Valeur probatoire des décisions des autorités nationales de concurrence dans les actions en follow-on.

25/09/2023

La CJUE reconnaît pour la première fois, au nom du principe d’effectivité, l’existence d’une présomption simple d’infraction dans les actions en réparation de pratiques anticoncurrentielles définitivement condamnées avant l’entrée en vigueur de la directive Dommages (CJUE 20 avril 2023, aff.  C-25/21).

Afin de faciliter les actions privées en réparation des préjudices concurrentiels (« private enforcement »), l’article 9 § 1 de la directive Dommages 2014/104 du 26 novembre 2014 prévoit, rappelons-le, qu’une infraction au droit de la concurrence constatée par une décision définitive d'une autorité nationale de concurrence (ANC) ou par une instance de recours doit être considérée comme établie de manière irréfragable aux fins d'une action en dommages et intérêts introduite devant leurs juridictions nationales au titre de l'article 101 ou 102 TFUE ou du droit national de la concurrence (action en follow-on). Cette directive devait être transposée dans les Etats membres au plus tard le 27 décembre 2016.

Une action en nullité de contrats et en réparation d’un préjudice concurrentiel

L’entreprise pétrolière Repsol avait été condamnée par l’autorité de la concurrence espagnole à deux reprises pour pratique de prix imposés.

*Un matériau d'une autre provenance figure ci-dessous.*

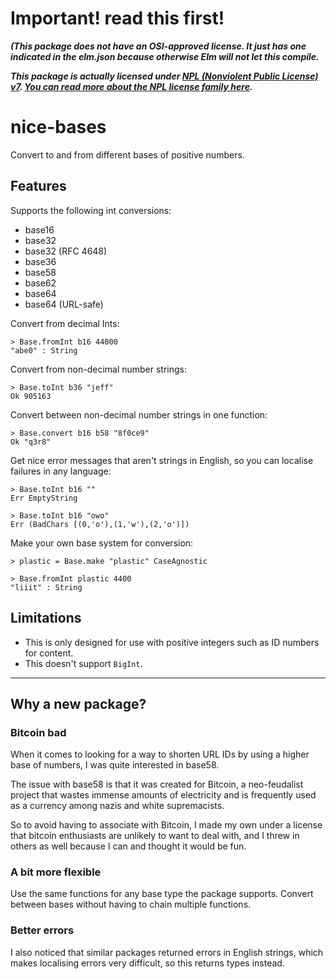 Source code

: # Important! read this first!

***(This package does not have an OSI-approved license. It just has one indicated in the elm.json because otherwise Elm will not let this compile.***

***This package is actually licensed under [NPL (Nonviolent Public License) v7](LICENSE). [You can read more about the NPL license family here](https://thufie.lain.haus/NPL.html).***


# nice-bases

Convert to and from different bases of positive numbers.

## Features

Supports the following int conversions:

- base16
- base32
- base32 (RFC 4648)
- base36
- base58
- base62
- base64
- base64 (URL-safe)

Convert from decimal Ints:

    > Base.fromInt b16 44000
    "abe0" : String

Convert from non-decimal number strings:

    > Base.toInt b36 "jeff"
    Ok 905163

Convert between non-decimal number strings in one function:

    > Base.convert b16 b58 "8f0ce9"
    Ok "q3r8"

Get nice error messages that aren't strings in English, so you can localise failures in any language:

    > Base.toInt b16 ""
    Err EmptyString

    > Base.toInt b16 "owo"
    Err (BadChars [(0,'o'),(1,'w'),(2,'o')])

Make your own base system for conversion:

    > plastic = Base.make "plastic" CaseAgnostic

    > Base.fromInt plastic 4400
    "liiit" : String

## Limitations

- This is only designed for use with positive integers such as ID numbers for content.
- This doesn't support `BigInt`.




----

## Why a new package?

### Bitcoin bad

When it comes to looking for a way to shorten URL IDs by using a higher base of numbers, I was quite interested in base58.

The issue with base58 is that it was created for Bitcoin, a neo-feudalist project that wastes immense amounts of electricity and is frequently used as a currency among nazis and white supremacists.

So to avoid having to associate with Bitcoin, I made my own under a license that bitcoin enthusiasts are unlikely to want to deal with, and I threw in others as well because I can and thought it would be fun.

### A bit more flexible

Use the same functions for any base type the package supports. Convert between bases without having to chain multiple functions.

### Better errors

I also noticed that similar packages returned errors in English strings, which makes localising errors very difficult, so this returns types instead.
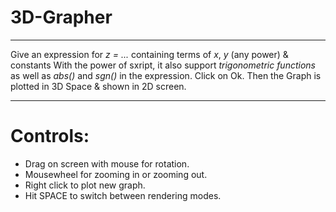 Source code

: # 3D-Grapher
***
Give an expression for _z = ..._ containing terms of _x_, _y_ (any power) & constants
With the power of sxript, it also support *trigonometric functions* as well as *abs()* and *sgn()* in the expression.
Click on Ok. Then the Graph is plotted in 3D Space & shown in 2D screen.
***
# Controls:
* Drag on screen with mouse for rotation.
* Mousewheel for zooming in or zooming out.
* Right click to plot new graph.
* Hit SPACE to switch between rendering modes.
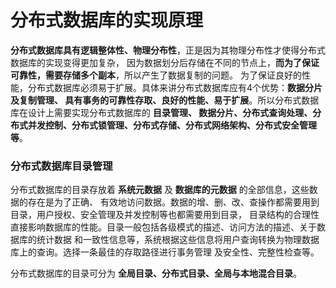 分布式数据库的实现原理
=================================================================
**分布式数据库具有逻辑整体性、物理分布性**，正是因为其物理分布性才使得分布式数据库的实现变得更加复杂，
因为数据划分后存储在不同的节点上，**而为了保证可靠性，需要存储多个副本**，所以产生了数据复制的问题。
为了保证良好的性能，分布式数据库必须易于扩展。具体来讲分布式数据库应有4个优势：**数据分片及复制管理、
具有事务的可靠性存取、良好的性能、易于扩展**。所以分布式数据库在设计上需要实现分布式数据库的 **目录管理、
数据分片、分布式查询处理、分布式并发控制、分布式锁管理、分布式存储、分布式网络架构、分布式安全管理等**。 

### 分布式数据库目录管理
分布式数据库的目录存放着 **系统元数据** 及 **数据库的元数据** 的全部信息，这些数据的存在是为了正确、
有效地访问数据。数据的增、删、改、查操作都需要用到目录，用户授权、安全管理及并发控制等也都需要用到目录，
目录结构的合理性直接影响数据库的性能。目录一般包括各级模式的描述、访问方法的描述、关于数据库的统计数据
和一致性信息等，系统根据这些信息将用户查询转换为物理数据库上的查询。选择一条最佳的存取路径进行事务管理
及安全性、完整性检查等。

分布式数据库的目录可分为 **全局目录、分布式目录、全局与本地混合目录**。


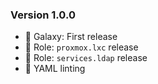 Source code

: ### Version 1.0.0

- 🎉 Galaxy: First release
- 🎉 Role: `proxmox.lxc` release
- 🎉 Role: `services.ldap` release
- 💄 YAML linting
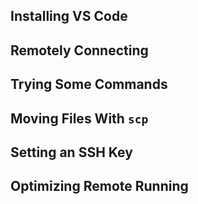 ## Installing VS Code


## Remotely Connecting


## Trying Some Commands


## Moving Files With `scp`


## Setting an SSH Key


## Optimizing Remote Running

Ces condamnations étaient devenues définitives avant l’expiration du délai de transposition de la directive Dommages.

En 2018, l’exploitant d’une station-service espagnole avait exercé une action à la fois en nullité des contrats d’approvisionnement qu’il avait conclus avec Repsol (art. 101 § 2 TFUE) et en indemnisation des dommages que lui avaient causés la pratique de prix imposés (art. 101 § 1 TFUE). Pour prouver l’infraction, il avait produit les deux décisions de condamnation.

Le juge saisi du litige avait alors décidé d’interroger la CJUE sur la valeur probatoire de ces décisions dans le cadre de l’action en nullité et en dommages-intérêts introduite devant lui.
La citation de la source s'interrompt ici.